En janvier 2021, l’assurance-accidents a ouvert une procédure de révision de la rente. La rente a été supprimée avec effet au 28.02.2022, par décision du 03.02.2022, confirmée sur opposition.

 

Procédure cantonale (arrêt UV.2023.00032 – consultable ici)

Par jugement du 29.02.2024, rejet du recours par le tribunal cantonal.

 

TF

Consid. 3.1
Selon l’art. 43 al. 1 LPGA, l’assureur (et, conformément à l’art. 61 let. c LPGA, également le tribunal des assurances sociales) doit – selon la maxime inquisitoire – établir d’office les faits déterminants de manière correcte et complète afin que la décision concernant la prestation litigieuse puisse être rendue sur cette base (art. 49 LPGA ; ATF 136 V 376 consid. 4.1.1). Le devoir d’instruction s’étend jusqu’à ce que les faits nécessaires à l’examen des prétentions en cause soient suffisamment élucidés. Le principe inquisitoire est étroitement lié au principe de la libre appréciation des preuves, applicable tant au niveau administratif qu’au niveau judiciaire.

Si l’assureur ou le tribunal, se fondant sur une appréciation consciencieuse des preuves fournies par les investigations auxquelles il doit procéder d’office, est convaincu que certains faits présentent un degré de vraisemblance prépondérante (ATF 126 V 353 consid. 5b ; 125 V 193 consid. 2) et que d’autres mesures probatoires ne pourraient plus modifier cette appréciation, il est superflu de rechercher d’autres preuves. Une telle manière de procéder ne viole pas le droit d’être entendu (appréciation anticipée des preuves ; ATF 146 V 240 consid. 8.2 ; 134 I 140 consid. 5.3 ; 124 V 90 consid. 4b).

En cas de doute important quant à l’exactitude et/ou à l’exhaustivité des faits, il convient de compléter l’instruction, pour autant que l’on peut encore attendre un résultat probant des mesures d’instruction supplémentaires (arrêt 8C_594/2024 du 20 juin 2025 consid. 4.1 ; SVR 2010 AlV Nr. 2 p. 3 consid. 2.2 et la référence, 8C_269/2009).

Consid. 3.2
Il ne dépend pas du bon vouloir de l’autorité, dans le cadre d’une procédure de recours, de ne transmettre au tribunal que les pièces qu’elle considère comme nécessaires et déterminantes pour l’appréciation du cas (arrêt 8C_616/2013 du 28 janvier 2014 consid. 2.1). Autrement, les principes de preuve exposés ci-dessus seraient vidés de leur substance (SVR 2010 AlV n° 2 p. 3 consid. 5.2.2, 8C_269/2009 ; arrêt 8C_751/2009 du 24 février 2010 consid. 4.3.2). Le droit constitutionnel à une tenue de dossier ordonnée et claire impose aux autorités et aux tribunaux de garantir l’exhaustivité des pièces produites ou établies au cours de la procédure (ATF 138 V 218 consid. 8.1.2 ; SVR 2011 IV n° 44 p. 131 consid. 2.2.1, 8C_319/2010 ; arrêt 5A_341/2009 du 30 juin 2009 consid. 5.2).

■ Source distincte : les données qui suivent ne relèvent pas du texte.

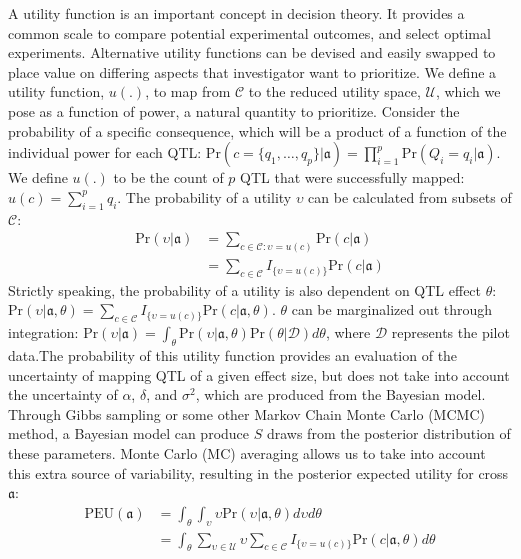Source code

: A utility function is an important concept in decision theory. It provides a common scale to compare potential experimental outcomes, and select optimal experiments. Alternative utility functions can be devised and easily swapped to place value on differing aspects that investigator want to prioritize.  We define a utility function, $u(.)$, to map from $\mathcal{C}$ to the reduced utility space, $\mathcal{U}$, which we pose as a function of power, a natural quantity to prioritize. Consider the probability of a specific consequence, which will be a product of a function of the individual power for each QTL: $\text{Pr}(c=\{q_{1}, \hdots, q_{p}\}|\mathfrak{a}) = \prod_{i=1}^{p}\text{Pr}(Q_{i} = q_{i}|\mathfrak{a})$.
We define $u(.)$ to be the count of $p$ QTL that were successfully mapped: $u(c) = \sum_{i=1}^{p}q_{i}$. The probability of a utility $\upsilon$ can be calculated from subsets of $\mathcal{C}$:
\begin{align} 
	\text{Pr}(\upsilon|\mathfrak{a}) &= \sum_{c \in \mathcal{C} : \upsilon = u(c)}\text{Pr}(c|\mathfrak{a}) \\ 
    &= \sum_{c \in \mathcal{C}}I_{\{\upsilon = u(c)\}}\text{Pr}(c|\mathfrak{a}) \nonumber
    \label{eq:utility}
\end{align}
Strictly speaking, the probability of a utility is also dependent on QTL effect $\theta$: $\text{Pr}(\upsilon|\mathfrak{a}, \theta) = \sum_{c \in \mathcal{C}}I_{\{\upsilon = u(c)\}}\text{Pr}(c|\mathfrak{a},\theta)$. $\theta$ can be marginalized out through integration: $\text{Pr}(\upsilon|\mathfrak{a}) = \int_{\theta}\text{Pr}(\upsilon|\mathfrak{a}, \theta)\text{Pr}(\theta|\mathcal{D})d\theta$, where $\mathcal{D}$ represents the pilot data.The probability of this utility function provides an evaluation of the uncertainty of mapping QTL of a given effect size, but does not take into account the uncertainty of $\alpha$, $\delta$, and $\sigma^{2}$, which are produced from the Bayesian model. Through Gibbs sampling or some other Markov Chain Monte Carlo (MCMC) method, a Bayesian model can produce $S$ draws from the posterior distribution of these parameters. Monte Carlo (MC) averaging allows us to take into account this extra source of variability, resulting in the posterior expected utility for cross $\mathfrak{a}$:
\begin{align}
	\text{PEU}(\mathfrak{a}) &= \int_{\theta} \int_{\upsilon} \upsilon \text{Pr}(\upsilon|\mathfrak{a}, \theta)d\upsilon d\theta \\
	&= \int_{\theta} \sum_{\upsilon \in \mathcal{U}} \upsilon \sum_{c \in \mathcal{C}}I_{\{\upsilon = u(c)\}}\text{Pr}(c|\mathfrak{a},\theta)d\theta \nonumber
    \label{eq:peu}
\end{align} 
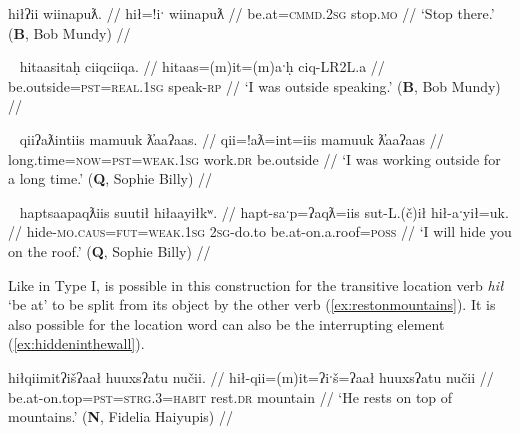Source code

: \ex \label{ex:stopthere}
\begingl
\glpreamble hiłʔii wiinapuƛ. //
\gla hił=!iˑ wiinapuƛ //
\glb be.at=\textsc{cmmd.2sg} stop.\textsc{mo} //
\glft `Stop there.' (\textbf{B}, Bob Mundy) //
\endgl
\xe

\begin{comment}
\ex \label{ex:workathome}
\begingl
\glpreamble hiłitin maḥt̓iiʔakqas mamuuk. //
\gla hił=(m)it=(m)in maḥt̓ii=ʔak=qaˑs mamuuk //
\glb be.at=\textsc{pst}=\textsc{strg.1pl} house=\textsc{poss}=\textsc{defn.1sg} work.\textsc{dr} //
\glft `We worked at my house.' (\textbf{N}, Fidelia Haiyupis) //
\endgl
\xe

\ex \label{ex:screamatbeach}
\begingl
\glpreamble n̓aʔiičiʔeƛ naʔuu łuucma ʕiikʕiika hitinqis. //
\gla n̓a-°iˑčiƛ=!aƛ naʔuu łuucma ʕik-LR2L.a hitinqis //
\glb see-\textsc{in}=\textsc{now} be.with woman=\textsc{poss} scream-\textsc{rp} be.at.beach //
\glft `He heard a woman screaming on the beach.' (\textbf{C}, \textit{tupaat} Julia Lucas) //
\endgl
\xe
\end{comment}


\ex~ \label{ex:speakoutside}
\begingl
\glpreamble hitaasitaḥ ciiqciiqa. //
\gla hitaas=(m)it=(m)aˑḥ ciq-LR2L.a //
\glb be.outside=\textsc{pst}=\textsc{real.1sg} speak-\textsc{rp} //
\glft `I was outside speaking.' (\textbf{B}, Bob Mundy) //
\endgl
\xe

\ex~ \label{ex:speakoutside}
\begingl
\glpreamble qiiʔaƛintiis mamuuk ƛ̓aaʔaas. //
\gla qii=!aƛ=int=iis mamuuk ƛ̓aaʔaas //
\glb long.time=\textsc{now}=\textsc{pst}=\textsc{weak.1sg} work.\textsc{dr} be.outside //
\glft `I was working outside for a long time.' (\textbf{Q}, Sophie Billy) //
\endgl
\xe

\ex~ \label{ex:hideonroof}
\begingl
\glpreamble haptsaapaqƛiis suutił hiłaayiłkʷ. //
\gla hapt-saˑp=ʔaqƛ=iis sut-L.(č)ił hił-aˑyił=uk. //
\glb hide-\textsc{mo.caus}=\textsc{fut}=\textsc{weak.1sg} \textsc{2sg}-do.to be.at-on.a.roof=\textsc{poss} //
\glft `I will hide you on the roof.' (\textbf{Q}, Sophie Billy) //
\endgl
\xe

Like in Type I, is possible in this construction for the transitive location verb \textit{hił} `be at' to be split from its object by the other verb (\ref{ex:restonmountains}). It is also possible for the location word can also be the interrupting element (\ref{ex:hiddeninthewall}).

\ex \label{ex:restonmountains}
\begingl
\glpreamble hiłqiimitʔišʔaał huuxsʔatu nučii. //
\gla hił-qii=(m)it=ʔiˑš=ʔaał huuxsʔatu nučii //
\glb be.at-on.top=\textsc{pst}=\textsc{strg.3}=\textsc{habit} rest.\textsc{dr} mountain //
\glft `He rests on top of mountains.' (\textbf{N}, Fidelia Haiyupis) //
\endgl
\xe


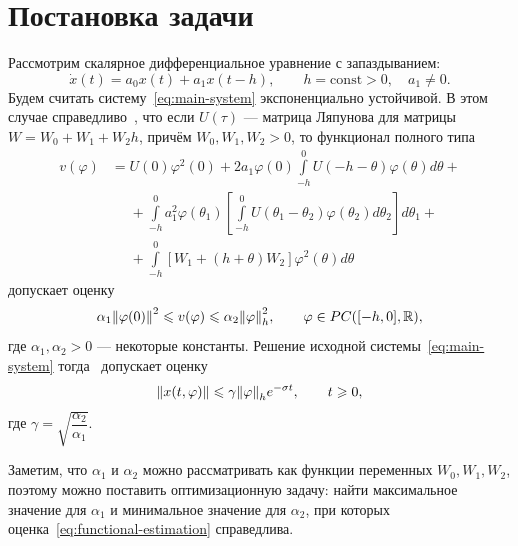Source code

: \documentclass[a4paper,14pt]{article}
\theoremstyle{definition}
\begin{document}
\section{Постановка задачи}
Рассмотрим скалярное дифференциальное уравнение с запаздыванием:
\begin{equation}
  \label{eq:main-system}
  \dot x(t) = a_0 x(t) + a_1 x(t - h),
  \qquad h = \mathrm{const} > 0,
  \quad a_1 \neq 0.
\end{equation}
Будем считать систему~\eqref{eq:main-system} экспоненциально устойчивой.
В этом случае справедливо~\cite[стр.~66]{kharitonov2013}, что если
$U(\tau)$ --- матрица Ляпунова для матрицы $W = W_0 + W_1 + W_2 h$, причём
$W_0, W_1, W_2 > 0$, то функционал полного типа
\begin{equation}
  \label{eq:complete-type-functional}
  \begin{aligned}
    v(\varphi)
    &=
      U(0) \varphi^2(0)
      +
      2 a_1 \varphi(0) \int\limits_{-h}^{0} U(-h - \theta) \varphi(\theta) d\theta
      + \\
    &\phantom{=}
      +
      \int\limits_{-h}^{0} a_1^2 \varphi(\theta_1) \left[
      \int\limits_{-h}^{0} U(\theta_1 - \theta_2) \varphi(\theta_2) d\theta_2
      \right] d\theta_1
      + \\
    &\phantom{=}
      +
      \int\limits_{-h}^{0} \left[
      W_1 + (h + \theta) W_2
      \right] \varphi^2(\theta) d\theta
  \end{aligned}
\end{equation}
допускает оценку
\begin{equation}
  \label{eq:functional-estimation}
  \alpha_1 \norm{\varphi(0)}^2
  \leqslant
  v(\varphi)
  \leqslant
  \alpha_2 \norm{\varphi}_h^2,
  \qquad
  \varphi \in PC([-h, 0], \mathbb{R}),
\end{equation}
где $\alpha_1, \alpha_2 > 0$ --- некоторые константы. Решение исходной
системы~\eqref{eq:main-system} тогда~\cite[стр.~67]{kharitonov2013} допускает
оценку
\begin{equation*}
  \norm{x(t, \varphi)} \leqslant \gamma \norm{\varphi}_h e^{-\sigma t},
  \qquad t \geqslant 0,
\end{equation*}
где $\gamma = \sqrt{\dfrac{\alpha_2}{\alpha_1}}$.

Заметим, что $\alpha_1$ и $\alpha_2$ можно рассматривать как функции переменных
$W_0, W_1, W_2$, поэтому можно поставить оптимизационную задачу: найти
максимальное значение для $\alpha_1$ и минимальное значение для $\alpha_2$, при
которых оценка~\eqref{eq:functional-estimation} справедлива.
\end{document}
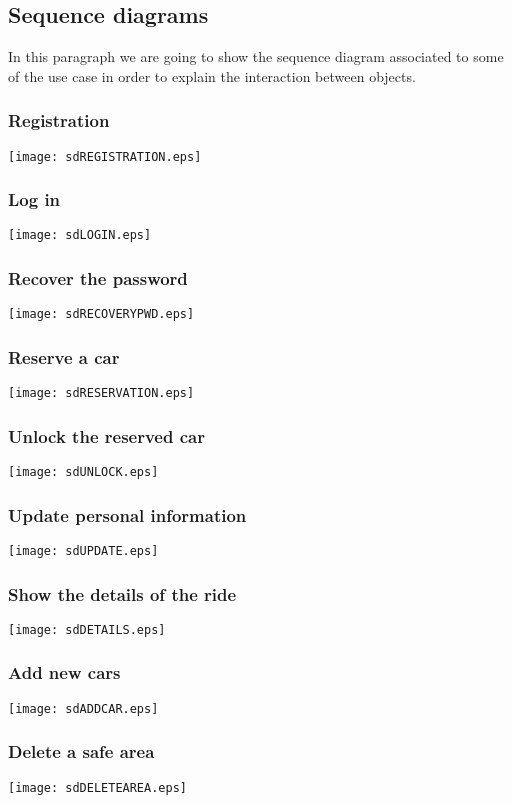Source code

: \pagebreak
\subsection{Sequence diagrams}
In this paragraph we are going to show the sequence diagram associated to some of the use case in order to explain the interaction between objects.

\subsubsection{Registration}
	\centerline{
		\texttt{[image: sdREGISTRATION.eps]}}
	\pagebreak

\subsubsection{Log in}
	\centerline{
		\texttt{[image: sdLOGIN.eps]}}
	\pagebreak

\subsubsection{Recover the password}
	\centerline{
		\texttt{[image: sdRECOVERYPWD.eps]}}
	\pagebreak
	
\subsubsection{Reserve a car}
	\centerline{
		\texttt{[image: sdRESERVATION.eps]}}
	\pagebreak
	
\subsubsection{Unlock the reserved car}
	\centerline{
		\texttt{[image: sdUNLOCK.eps]}}
		\pagebreak

\subsubsection{Update personal information}
	\centerline{
		\texttt{[image: sdUPDATE.eps]}}
	\pagebreak
	
\subsubsection{Show the details of the ride}
	\centerline{
		\texttt{[image: sdDETAILS.eps]}}
	
\subsubsection{Add new cars}
	\centerline{
		\texttt{[image: sdADDCAR.eps]}}

\subsubsection{Delete a safe area}
	\centerline{
		\texttt{[image: sdDELETEAREA.eps]}}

Pour les assureurs soumis à la partie générale du droit des assurances sociales, l’obligation de tenue de dossier a été concrétisée au niveau légal à l’art. 46 LPGA. Selon cette disposition, lors de chaque procédure relevant des assurances sociales, l’assureur enregistre de manière systématique tous les documents qui peuvent être déterminants (ATF 138 V 218 consid. 8.1.2 ; voir aussi arrêt 9C_171/2024 du 8 novembre 2024 consid. 4.3.2).

En outre, les documents doivent être classés dès le début dans l’ordre chronologique ; en cas de demande de consultation du dossier et au plus tard au moment de la décision, le dossier doit également être paginé dans son intégralité (SVR 2011 IV n° 44 p. 131 consid. 2.2.2, 8C_319/2010). En règle générale, il convient également d’établir un répertoire des pièces contenant une liste chronologique de toutes les écritures produites dans le cadre d’une procédure (arrêt 2C_327/2010 du 19 mai 2011 consid. 3.2, non publié in ATF 137 I 247 ; SVR 2011 IV n° 44 p. 131 consid. 2.2.2, 8C_319/2010).

Une violation de l’obligation de tenue de dossier, par omission ou suppression de documents, peut – sous réserve de simples irrégularités mineures dans la gestion du dossier – constituer une obstruction à la preuve et entraîner un renversement du fardeau objectif de la preuve (arrêt 8C_545/2021 du 4 mai 2022 consid. 5.2.2 et la référence à l’ATF 138 V 218 consid. 8.1 et 8.3).

Consid. 3.3
Conformément à l’art. 32 al. 1 LPGA, les autorités administratives et judiciaires de la Confédération, des cantons, des districts, des circonscriptions et des communes fournissent gratuitement aux organes des assurances sociales, dans des cas particuliers et sur demande écrite et motivée, les données qui leur sont nécessaires pour fixer ou modifier des prestations, ou encore en réclamer la restitution, pour prévenir des versements indus, pour fixer et percevoir les cotisations ainsi que pour faire valoir une prétention récursoire contre le tiers responsable.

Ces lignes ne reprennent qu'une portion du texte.